“Richard Jewell” star Olivia Wilde has responded to controversy surrounding the depiction of her character, a real-life reporter who is now deceased, in Clint Eastwood’s historical drama. In the film, Wilde’s Kathy Scruggs offers to sleep with Jon Hamm’s Tom Shaw, an FBI agent, for information about the 1996 Summer Olympics bombing in Atlanta.
“I think it’s a shame that she has been reduced to one inferred moment in the film,” Wilde told Variety‘s Marc Malkin on the 2019 Gotham Awards red carpet. “It’s a basic misunderstanding of feminism as pious, sexlessness. It happens a lot to women; we’re expected to be one-dimensional if we are to be considered feminists. There’s a complexity to Kathy, as there is to all of us, and I really admired her.”

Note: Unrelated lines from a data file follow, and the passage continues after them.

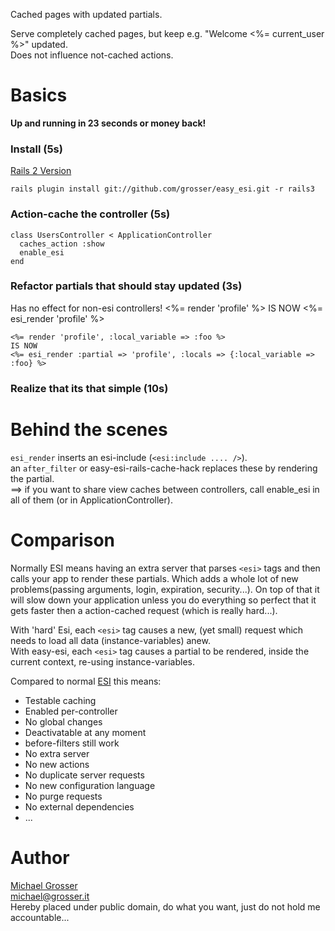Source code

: Cached pages with updated partials.<br/>

Serve completely cached pages, but keep e.g. "Welcome <%= current_user %>" updated.<br/>
Does not influence not-cached actions.

Basics
======
**Up and running in 23 seconds or money back!**

### Install (5s)
[Rails 2 Version](http://github.com/grosser/easy_esi/tree/rails2)

    rails plugin install git://github.com/grosser/easy_esi.git -r rails3

### Action-cache the controller (5s)
    class UsersController < ApplicationController
      caches_action :show
      enable_esi
    end

### Refactor partials that should stay updated (3s)
Has no effect for non-esi controllers!
    <%= render 'profile' %>
    IS NOW
    <%= esi_render 'profile' %>

    <%= render 'profile', :local_variable => :foo %>
    IS NOW
    <%= esi_render :partial => 'profile', :locals => {:local_variable => :foo} %>

### Realize that its that simple (10s)

Behind the scenes
=================
`esi_render` inserts an esi-include (`<esi:include .... />`).<br/>
an `after_filter` or easy-esi-rails-cache-hack replaces these by rendering the partial.<br/>
==> if you want to share view caches between controllers,
call enable_esi in all of them (or in ApplicationController).

Comparison
===========
Normally ESI means having an extra server that parses `<esi>` tags and then calls your app to render these partials.
Which adds a whole lot of new problems(passing arguments, login, expiration, security...).
On top of that it will slow down your application unless you do everything so perfect that it gets
faster then a action-cached request (which is really hard...).

With 'hard' Esi, each `<esi>` tag causes a new, (yet small) request which needs to load all data (instance-variables) anew.<br/>
With easy-esi, each `<esi>` tag causes a partial to be rendered, inside the current context, re-using instance-variables.

Compared to normal [ESI](http://en.wikipedia.org/wiki/Edge_Side_Includes) this means:

 - Testable caching
 - Enabled per-controller
 - No global changes
 - Deactivatable at any moment
 - before-filters still work
 - No extra server
 - No new actions
 - No duplicate server requests
 - No new configuration language
 - No purge requests
 - No external dependencies
 - ...

Author
======
[Michael Grosser](http://grosser.it)<br/>
michael@grosser.it<br/>
Hereby placed under public domain, do what you want, just do not hold me accountable...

In the film, after Scruggs offers to sleep with Hamm’s character, he responds: “Kathy, you couldn’t f— it out of them. What makes you think you could f— it out of me?”
“I did a ton of research, I really embraced her dynamic, multidimensional nuanced personality,” Wilde added. “She was incredibly dogged and intrepid. She was famous to getting to crime scenes before the police. She was also a woman working in the news in 1996; yeah, she had relationships with people she worked with. That’s pretty common in any industry. I don’t see the same thing happening to Jon Hamm’s character, who arguably does the exact same thing. I have nothing but respect for Kathy Scruggs, she’s no longer with us, so I feel a certain amount of responsibility to protect her legacy and tell people: ‘Back off. Don’t reduce her to this one thing.’”
In real life and in the film, Scruggs reported for The Atlanta Journal-Constitution; her story on the bombing named Richard Jewell as a suspect, subsequently creating a media frenzy around his life.
Kevin Riley, the current editor-in-chief of The Atlanta Journal-Constitution, criticized the film for its portrayal of Scruggs, stating there was no evidence of her trading sex for information and that the suggestion was “offensive and deeply troubling in the #MeToo era.”
“Kathy Scruggs was the AJC reporter who got the initial information that law enforcement was pursuing Jewell,” Riley said in a statement to IndieWire. “Scruggs was known as an aggressive reporter and committed journalist who sought always to beat her competition. She has been described by one of her contemporaries as ‘irreverent and savvy.’ She is deceased. As always, stories and people are complicated. Perpetuating false tropes about female reporters and journalism itself shouldn’t go unchallenged in a time when our profession finds itself under almost constant attack.”
“Richard Jewell,” in theaters everywhere Dec. 13, also stars Paul Walter Hauser (“I, Tonya”), Kathy Bates and Sam Rockwell.